The rally was fuelled by a plethora of research from Wall Street firms, purporting to show the lack of historical correlation between stocks and commodities. What Wall Street forgot was that prior to this decade, investment in commodities was out of reach for most people, due to the complexity of the futures markets and difficulty in gaining the over-the-counter access required. Then, exchange-traded funds came along, and suddenly investors could buy and sell commodities with the click of a mouse. By mid-2008, ETF investors had poured billions into commodities in just a few months. As the financial crisis worsened and stock and bond prices collapsed, ETF investors with margin calls to cover found it as easy to get out of commodities as anything else.
As a result, the Dow Jones AIG Commodities Index plummeted 37 per cent in 2008. “When people start buying an asset, the act of them diversifying ultimately makes the asset less of a diversifier,” summarises Pimco’s Bhansali. What happened to commodities also happened to tactical asset allocation, the Citi paper points out. “Through [the 1990s], tactical asset allocation was marginalised into futures overlay products, which were difficult to sell, given the inevitable episodes of underperformance elicited a cash call. Strategic asset allocation (SAA) in that period was left to the asset consultants, plan sponsors and product specialists. In recent years, the pendulum has shifted again, with multi-sector strategies enjoying a renaissance.” In a client note earlier this year, Watson Wyatt warned funds to review the suitability of their existing SAA before rebalancing, following severely negative returns which left many funds substantially underweight to risky assets.

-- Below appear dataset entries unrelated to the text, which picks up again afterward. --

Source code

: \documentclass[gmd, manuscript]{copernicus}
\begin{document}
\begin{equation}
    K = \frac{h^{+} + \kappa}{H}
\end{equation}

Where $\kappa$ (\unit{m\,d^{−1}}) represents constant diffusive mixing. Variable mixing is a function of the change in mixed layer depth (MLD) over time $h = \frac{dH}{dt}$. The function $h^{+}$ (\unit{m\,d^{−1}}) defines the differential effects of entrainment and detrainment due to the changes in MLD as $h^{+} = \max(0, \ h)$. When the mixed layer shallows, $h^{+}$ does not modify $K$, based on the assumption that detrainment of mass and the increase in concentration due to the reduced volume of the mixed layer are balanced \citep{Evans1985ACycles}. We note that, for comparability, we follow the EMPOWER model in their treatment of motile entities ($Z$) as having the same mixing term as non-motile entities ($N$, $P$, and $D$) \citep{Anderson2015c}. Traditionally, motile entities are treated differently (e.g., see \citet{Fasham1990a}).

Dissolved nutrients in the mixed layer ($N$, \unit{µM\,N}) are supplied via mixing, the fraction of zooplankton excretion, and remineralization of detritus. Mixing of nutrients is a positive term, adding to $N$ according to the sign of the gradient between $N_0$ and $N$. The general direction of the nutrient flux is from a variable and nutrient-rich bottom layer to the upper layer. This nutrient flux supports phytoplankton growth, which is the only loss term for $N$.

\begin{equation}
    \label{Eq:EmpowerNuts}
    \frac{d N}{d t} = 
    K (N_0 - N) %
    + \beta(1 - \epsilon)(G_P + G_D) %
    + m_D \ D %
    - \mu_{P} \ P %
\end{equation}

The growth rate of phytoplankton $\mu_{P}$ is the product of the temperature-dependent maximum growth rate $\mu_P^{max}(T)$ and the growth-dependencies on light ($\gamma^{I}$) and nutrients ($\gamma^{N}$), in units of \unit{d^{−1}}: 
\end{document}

“We think that it’s true that you should be focused on current conditions but we don’t think that means you abandon your long-term strategic asset allocation process,” says Ross Barry, head of portfolio construction at Watson Wyatt. “As far as diversification goes, we don’t think that’s dead either, in fact we think the crisis serves to underscore the importance of genuine diversification. More specifically, the problem going into the crisis was that people didn’t appreciate how connected many of the markets are or can become in stressed conditions.” In many cases, the crux of the problem lay in the lack of transparency within many of the so-called alternative structures being invested in. Without this transparency, funds were unable to understand the underlying sources of risk and return of their investments. “Three or four years ago we started to see, particularly within fund of hedge funds, that there were increasing exposures to leveraged credit and also to equity beta (equity market risk) in those portfolios,” Ross says.